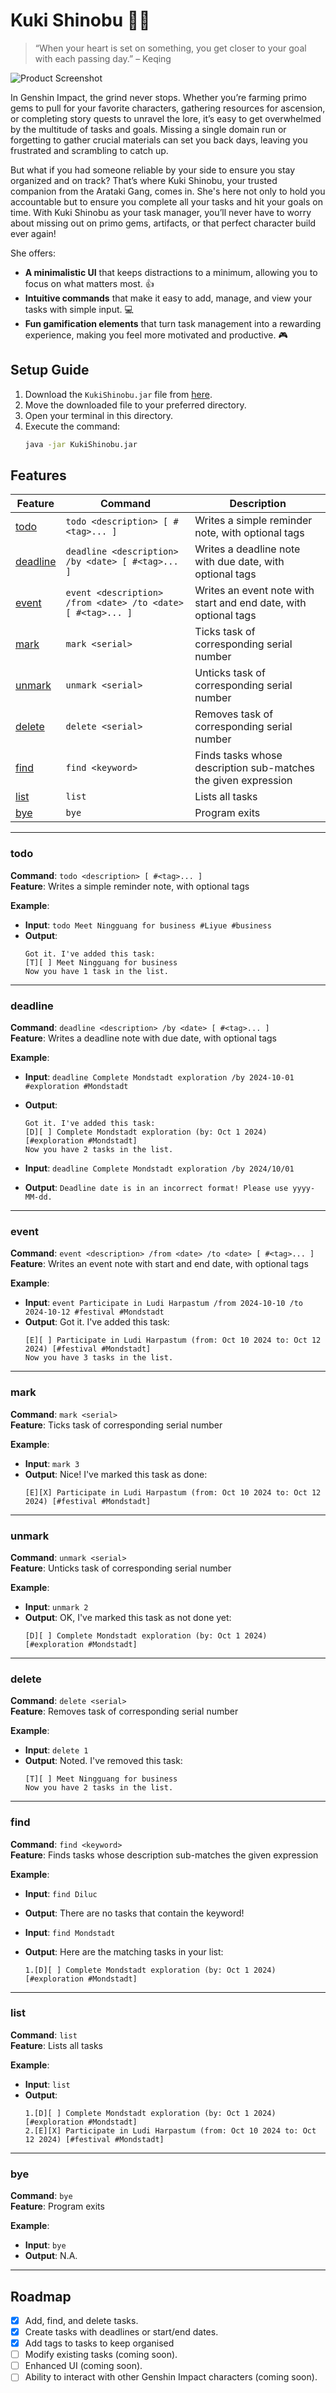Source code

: # Kuki Shinobu 🍪🥷
> “When your heart is set on something, you get closer to your goal with each passing day.” – Keqing

![Product Screenshot](Ui.png)

In Genshin Impact, the grind never stops. Whether you’re farming primo gems to pull for your favorite characters, gathering resources for ascension, or completing story quests to unravel the lore, it’s easy to get overwhelmed by the multitude of tasks and goals. Missing a single domain run or forgetting to gather crucial materials can set you back days, leaving you frustrated and scrambling to catch up.

But what if you had someone reliable by your side to ensure you stay organized and on track? That’s where Kuki Shinobu, your trusted companion from the Arataki Gang, comes in. She's here not only to hold you accountable but to ensure you complete all your tasks and hit your goals on time. With Kuki Shinobu as your task manager, you’ll never have to worry about missing out on primo gems, artifacts, or that perfect character build ever again!

She offers:
- **A minimalistic UI** that keeps distractions to a minimum, allowing you to focus on what matters most. 👍
- **Intuitive commands** that make it easy to add, manage, and view your tasks with simple input. 💻
- **Fun gamification elements** that turn task management into a rewarding experience, making you feel more motivated and productive. 🎮

## Setup Guide

1. Download the `KukiShinobu.jar` file from [here](https://github.com/apollo-tan/ip/releases/tag/v0.2).
2. Move the downloaded file to your preferred directory.
3. Open your terminal in this directory.
4. Execute the command:
   ```bash
   java -jar KukiShinobu.jar
   ```

## Features

| Feature               | Command                                                     | Description                                                      |
| --------------------- | ----------------------------------------------------------- | ---------------------------------------------------------------- |
| [todo](#todo)         | `todo <description> [ #<tag>... ]`                          | Writes a simple reminder note, with optional tags                |
| [deadline](#deadline) | `deadline <description> /by <date> [ #<tag>... ]`           | Writes a deadline note with due date, with optional tags         |
| [event](#event)       | `event <description> /from <date> /to <date> [ #<tag>... ]` | Writes an event note with start and end date, with optional tags |
| [mark](#mark)         | `mark <serial>`                                             | Ticks task of corresponding serial number                        |
| [unmark](#unmark)     | `unmark <serial>`                                           | Unticks task of corresponding serial number                      |
| [delete](#delete)     | `delete <serial>`                                           | Removes task of corresponding serial number                      |
| [find](#find)         | `find <keyword>`                                            | Finds tasks whose description sub-matches the given expression   |
| [list](#list)         | `list`                                                      | Lists all tasks                                                  |
| [bye](#bye)           | `bye`                                                       | Program exits                                                    |


---

### todo

**Command**: `todo <description> [ #<tag>... ]`  
**Feature**: Writes a simple reminder note, with optional tags

**Example**:
- **Input**: `todo Meet Ningguang for business #Liyue #business`
- **Output**:
  ```
  Got it. I've added this task:
  [T][ ] Meet Ningguang for business
  Now you have 1 task in the list.
  ```
---

### deadline

**Command**: `deadline <description> /by <date> [ #<tag>... ]`  
**Feature**: Writes a deadline note with due date, with optional tags

**Example**:
- **Input**: `deadline Complete Mondstadt exploration /by 2024-10-01 #exploration #Mondstadt`
- **Output**:
  ```
  Got it. I've added this task:
  [D][ ] Complete Mondstadt exploration (by: Oct 1 2024) [#exploration #Mondstadt]
  Now you have 2 tasks in the list.
  ```

- **Input**: `deadline Complete Mondstadt exploration /by 2024/10/01`
- **Output**: `Deadline date is in an incorrect format! Please use yyyy-MM-dd.`

---
### event

**Command**: `event <description> /from <date> /to <date> [ #<tag>... ]`  
**Feature**: Writes an event note with start and end date, with optional tags

**Example**:
- **Input**: `event Participate in Ludi Harpastum /from 2024-10-10 /to 2024-10-12 #festival #Mondstadt`
- **Output**: Got it. I've added this task:
  ```
  [E][ ] Participate in Ludi Harpastum (from: Oct 10 2024 to: Oct 12 2024) [#festival #Mondstadt]
  Now you have 3 tasks in the list.
  ```

---

### mark

**Command**: `mark <serial>`  
**Feature**: Ticks task of corresponding serial number

**Example**:
- **Input**: `mark 3`
- **Output**: Nice! I've marked this task as done:
  ```
  [E][X] Participate in Ludi Harpastum (from: Oct 10 2024 to: Oct 12 2024) [#festival #Mondstadt]
  ```

---

### unmark

**Command**: `unmark <serial>`  
**Feature**: Unticks task of corresponding serial number

**Example**:
- **Input**: `unmark 2`
- **Output**: OK, I've marked this task as not done yet:
  ```
  [D][ ] Complete Mondstadt exploration (by: Oct 1 2024) [#exploration #Mondstadt]
  ```

---

### delete

**Command**: `delete <serial>`  
**Feature**: Removes task of corresponding serial number

**Example**:
- **Input**: `delete 1`
- **Output**: Noted. I've removed this task:
  ```
  [T][ ] Meet Ningguang for business
  Now you have 2 tasks in the list.
  ```

---

### find

**Command**: `find <keyword>`  
**Feature**: Finds tasks whose description sub-matches the given expression

**Example**:
- **Input**: `find Diluc`
- **Output**: There are no tasks that contain the keyword!

- **Input**: `find Mondstadt`
- **Output**: Here are the matching tasks in your list:
  ```
  1.[D][ ] Complete Mondstadt exploration (by: Oct 1 2024) [#exploration #Mondstadt]
  ```

---

### list

**Command**: `list`  
**Feature**: Lists all tasks

**Example**:
- **Input**: `list`
- **Output**:
  ```
  1.[D][ ] Complete Mondstadt exploration (by: Oct 1 2024) [#exploration #Mondstadt]
  2.[E][X] Participate in Ludi Harpastum (from: Oct 10 2024 to: Oct 12 2024) [#festival #Mondstadt]
  ```

---

### bye

**Command**: `bye`  
**Feature**: Program exits

**Example**:
- **Input**: `bye`
- **Output**: N.A.

--- 
## Roadmap
- [x] Add, find, and delete tasks.
- [x] Create tasks with deadlines or start/end dates.
- [x] Add tags to tasks to keep organised
- [ ] Modify existing tasks (coming soon).
- [ ] Enhanced UI (coming soon).
- [ ] Ability to interact with other Genshin Impact characters (coming soon).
*-*-*
=== Work request ===
Leave out all pictures and output each line exactly, from the top of the records through the line that holds "- **Fun gamification".

=== Result for this exercise ===
Source code

: # Kuki Shinobu 🍪🥷
> “When your heart is set on something, you get closer to your goal with each passing day.” – Keqing

![Product Screenshot](Ui.png)

In Genshin Impact, the grind never stops. Whether you’re farming primo gems to pull for your favorite characters, gathering resources for ascension, or completing story quests to unravel the lore, it’s easy to get overwhelmed by the multitude of tasks and goals. Missing a single domain run or forgetting to gather crucial materials can set you back days, leaving you frustrated and scrambling to catch up.

But what if you had someone reliable by your side to ensure you stay organized and on track? That’s where Kuki Shinobu, your trusted companion from the Arataki Gang, comes in. She's here not only to hold you accountable but to ensure you complete all your tasks and hit your goals on time. With Kuki Shinobu as your task manager, you’ll never have to worry about missing out on primo gems, artifacts, or that perfect character build ever again!

She offers:
- **A minimalistic UI** that keeps distractions to a minimum, allowing you to focus on what matters most. 👍
- **Intuitive commands** that make it easy to add, manage, and view your tasks with simple input. 💻
- **Fun gamification elements** that turn task management into a rewarding experience, making you feel more motivated and productive. 🎮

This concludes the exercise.